_Problem requirements_: Quote exactly the lines from the start of the entries to the one with "Mark. I’ve been", both ends included.

Data excerpts:
^^^^
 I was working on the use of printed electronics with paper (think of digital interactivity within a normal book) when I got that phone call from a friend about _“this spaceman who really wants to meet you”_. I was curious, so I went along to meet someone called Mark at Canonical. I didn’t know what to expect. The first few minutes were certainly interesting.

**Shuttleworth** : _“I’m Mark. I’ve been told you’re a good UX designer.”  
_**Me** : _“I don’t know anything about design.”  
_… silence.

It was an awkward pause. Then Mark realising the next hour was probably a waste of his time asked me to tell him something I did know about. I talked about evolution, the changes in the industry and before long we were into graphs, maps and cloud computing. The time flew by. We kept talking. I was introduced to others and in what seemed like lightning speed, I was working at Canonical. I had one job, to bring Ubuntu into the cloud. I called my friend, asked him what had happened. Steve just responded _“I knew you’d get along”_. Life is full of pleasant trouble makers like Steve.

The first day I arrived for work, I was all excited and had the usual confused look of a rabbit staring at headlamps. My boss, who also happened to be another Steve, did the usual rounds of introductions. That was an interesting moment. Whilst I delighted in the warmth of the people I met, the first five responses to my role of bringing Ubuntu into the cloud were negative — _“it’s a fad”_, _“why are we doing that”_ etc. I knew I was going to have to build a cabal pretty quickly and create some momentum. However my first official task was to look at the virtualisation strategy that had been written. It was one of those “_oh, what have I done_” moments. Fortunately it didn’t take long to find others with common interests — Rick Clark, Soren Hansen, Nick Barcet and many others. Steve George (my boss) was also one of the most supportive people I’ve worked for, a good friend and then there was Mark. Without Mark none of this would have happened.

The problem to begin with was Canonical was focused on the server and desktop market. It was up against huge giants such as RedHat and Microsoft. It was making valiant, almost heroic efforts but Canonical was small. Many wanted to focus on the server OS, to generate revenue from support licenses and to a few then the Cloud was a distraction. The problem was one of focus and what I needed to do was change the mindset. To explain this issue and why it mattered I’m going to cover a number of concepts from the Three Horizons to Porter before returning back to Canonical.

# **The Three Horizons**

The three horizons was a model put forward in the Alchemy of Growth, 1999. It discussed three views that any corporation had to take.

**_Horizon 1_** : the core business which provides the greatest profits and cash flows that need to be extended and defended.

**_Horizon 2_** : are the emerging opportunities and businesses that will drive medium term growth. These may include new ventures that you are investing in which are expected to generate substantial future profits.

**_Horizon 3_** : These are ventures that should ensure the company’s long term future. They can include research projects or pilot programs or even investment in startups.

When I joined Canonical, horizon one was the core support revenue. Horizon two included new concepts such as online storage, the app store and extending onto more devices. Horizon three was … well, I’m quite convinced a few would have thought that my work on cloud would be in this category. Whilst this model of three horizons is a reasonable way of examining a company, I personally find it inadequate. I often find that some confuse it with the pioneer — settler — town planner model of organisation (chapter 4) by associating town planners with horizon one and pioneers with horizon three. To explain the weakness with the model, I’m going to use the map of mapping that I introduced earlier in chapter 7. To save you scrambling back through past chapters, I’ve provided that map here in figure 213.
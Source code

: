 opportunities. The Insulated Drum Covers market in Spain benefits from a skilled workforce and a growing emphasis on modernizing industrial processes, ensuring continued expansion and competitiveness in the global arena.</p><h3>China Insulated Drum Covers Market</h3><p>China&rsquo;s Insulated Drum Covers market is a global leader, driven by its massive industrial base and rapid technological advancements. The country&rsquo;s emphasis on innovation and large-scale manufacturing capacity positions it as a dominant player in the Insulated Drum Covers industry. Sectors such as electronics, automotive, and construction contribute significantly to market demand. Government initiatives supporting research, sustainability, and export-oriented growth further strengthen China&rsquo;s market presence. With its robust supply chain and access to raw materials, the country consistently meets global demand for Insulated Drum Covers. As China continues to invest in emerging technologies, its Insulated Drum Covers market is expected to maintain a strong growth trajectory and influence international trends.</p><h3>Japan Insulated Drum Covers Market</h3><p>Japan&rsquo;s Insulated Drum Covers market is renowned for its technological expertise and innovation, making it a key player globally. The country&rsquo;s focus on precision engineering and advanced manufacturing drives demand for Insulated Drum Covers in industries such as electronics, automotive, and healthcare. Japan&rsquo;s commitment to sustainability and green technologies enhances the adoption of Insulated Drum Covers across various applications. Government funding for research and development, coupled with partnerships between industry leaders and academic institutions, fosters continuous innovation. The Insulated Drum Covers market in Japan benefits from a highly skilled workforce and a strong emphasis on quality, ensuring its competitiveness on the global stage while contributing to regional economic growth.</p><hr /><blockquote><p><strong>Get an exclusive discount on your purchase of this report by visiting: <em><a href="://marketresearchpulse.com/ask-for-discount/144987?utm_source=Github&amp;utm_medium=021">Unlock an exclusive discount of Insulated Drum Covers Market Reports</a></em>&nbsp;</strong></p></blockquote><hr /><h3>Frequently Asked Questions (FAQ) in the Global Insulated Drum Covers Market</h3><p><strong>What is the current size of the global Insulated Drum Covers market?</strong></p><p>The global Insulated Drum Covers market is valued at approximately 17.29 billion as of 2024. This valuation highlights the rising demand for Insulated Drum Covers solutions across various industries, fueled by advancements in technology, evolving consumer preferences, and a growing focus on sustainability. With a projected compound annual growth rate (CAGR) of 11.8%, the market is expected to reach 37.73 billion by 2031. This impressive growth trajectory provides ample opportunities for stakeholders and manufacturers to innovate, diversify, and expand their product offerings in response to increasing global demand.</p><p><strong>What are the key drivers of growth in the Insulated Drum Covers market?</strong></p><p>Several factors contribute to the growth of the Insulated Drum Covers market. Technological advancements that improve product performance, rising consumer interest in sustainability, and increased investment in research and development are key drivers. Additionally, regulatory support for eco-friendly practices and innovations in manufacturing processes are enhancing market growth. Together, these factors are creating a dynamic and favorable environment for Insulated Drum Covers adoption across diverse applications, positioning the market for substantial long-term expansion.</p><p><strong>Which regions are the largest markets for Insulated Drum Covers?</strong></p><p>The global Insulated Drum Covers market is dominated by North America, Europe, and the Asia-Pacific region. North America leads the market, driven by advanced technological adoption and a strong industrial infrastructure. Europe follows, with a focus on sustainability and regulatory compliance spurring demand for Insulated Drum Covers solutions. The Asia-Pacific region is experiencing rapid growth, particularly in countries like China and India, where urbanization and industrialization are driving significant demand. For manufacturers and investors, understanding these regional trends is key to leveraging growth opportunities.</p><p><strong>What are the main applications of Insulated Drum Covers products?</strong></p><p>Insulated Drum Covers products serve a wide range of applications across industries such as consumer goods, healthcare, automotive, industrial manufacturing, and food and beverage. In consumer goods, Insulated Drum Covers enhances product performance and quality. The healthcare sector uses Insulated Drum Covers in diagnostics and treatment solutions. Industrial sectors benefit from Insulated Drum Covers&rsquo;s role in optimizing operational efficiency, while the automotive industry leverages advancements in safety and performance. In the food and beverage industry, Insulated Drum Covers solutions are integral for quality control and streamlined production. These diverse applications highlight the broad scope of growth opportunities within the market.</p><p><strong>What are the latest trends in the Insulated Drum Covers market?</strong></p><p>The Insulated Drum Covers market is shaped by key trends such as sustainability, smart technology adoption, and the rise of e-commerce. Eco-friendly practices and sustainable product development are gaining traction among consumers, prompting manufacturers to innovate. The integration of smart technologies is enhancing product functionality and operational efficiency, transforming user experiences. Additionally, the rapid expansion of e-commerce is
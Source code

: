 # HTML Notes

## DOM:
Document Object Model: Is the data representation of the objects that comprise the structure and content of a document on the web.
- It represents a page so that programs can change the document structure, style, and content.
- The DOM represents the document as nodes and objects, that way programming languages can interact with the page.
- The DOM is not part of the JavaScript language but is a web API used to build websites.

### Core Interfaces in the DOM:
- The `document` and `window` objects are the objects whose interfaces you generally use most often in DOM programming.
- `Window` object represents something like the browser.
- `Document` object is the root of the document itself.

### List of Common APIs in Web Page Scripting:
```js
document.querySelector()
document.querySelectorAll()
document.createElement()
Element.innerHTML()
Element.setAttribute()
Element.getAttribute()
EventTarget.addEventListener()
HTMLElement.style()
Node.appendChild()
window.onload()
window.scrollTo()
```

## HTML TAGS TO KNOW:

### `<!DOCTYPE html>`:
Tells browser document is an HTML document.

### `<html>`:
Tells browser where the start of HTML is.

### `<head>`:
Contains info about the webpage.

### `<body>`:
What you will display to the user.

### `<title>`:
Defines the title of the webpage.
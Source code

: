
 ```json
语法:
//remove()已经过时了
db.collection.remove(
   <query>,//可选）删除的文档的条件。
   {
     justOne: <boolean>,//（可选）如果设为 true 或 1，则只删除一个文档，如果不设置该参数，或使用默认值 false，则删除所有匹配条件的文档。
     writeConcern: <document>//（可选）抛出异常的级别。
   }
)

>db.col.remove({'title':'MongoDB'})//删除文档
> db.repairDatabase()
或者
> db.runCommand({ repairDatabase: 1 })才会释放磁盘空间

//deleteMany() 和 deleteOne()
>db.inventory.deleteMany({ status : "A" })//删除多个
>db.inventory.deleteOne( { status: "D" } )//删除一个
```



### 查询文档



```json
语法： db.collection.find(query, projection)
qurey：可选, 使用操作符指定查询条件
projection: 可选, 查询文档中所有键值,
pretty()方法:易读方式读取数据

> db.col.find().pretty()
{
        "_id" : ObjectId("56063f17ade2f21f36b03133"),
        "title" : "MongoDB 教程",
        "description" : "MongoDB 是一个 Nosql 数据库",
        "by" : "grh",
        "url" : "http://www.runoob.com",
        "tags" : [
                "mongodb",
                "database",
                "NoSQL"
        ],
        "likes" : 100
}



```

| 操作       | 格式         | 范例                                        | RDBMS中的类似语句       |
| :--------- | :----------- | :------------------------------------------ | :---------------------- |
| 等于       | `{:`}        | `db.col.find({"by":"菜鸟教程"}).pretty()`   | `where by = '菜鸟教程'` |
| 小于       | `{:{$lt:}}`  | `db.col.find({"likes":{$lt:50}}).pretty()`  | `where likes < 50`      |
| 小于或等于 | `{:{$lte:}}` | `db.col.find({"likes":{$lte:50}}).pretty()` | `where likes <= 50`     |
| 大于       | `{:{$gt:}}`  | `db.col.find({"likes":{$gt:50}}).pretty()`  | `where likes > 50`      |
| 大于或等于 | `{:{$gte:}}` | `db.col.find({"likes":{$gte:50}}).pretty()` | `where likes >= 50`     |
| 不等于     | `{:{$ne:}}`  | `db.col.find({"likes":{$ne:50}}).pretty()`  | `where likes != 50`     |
^^^^
_Task response_:
 I was working on the use of printed electronics with paper (think of digital interactivity within a normal book) when I got that phone call from a friend about _“this spaceman who really wants to meet you”_. I was curious, so I went along to meet someone called Mark at Canonical. I didn’t know what to expect. The first few minutes were certainly interesting.

**Shuttleworth** : _“I’m Mark. I’ve been told you’re a good UX designer.”  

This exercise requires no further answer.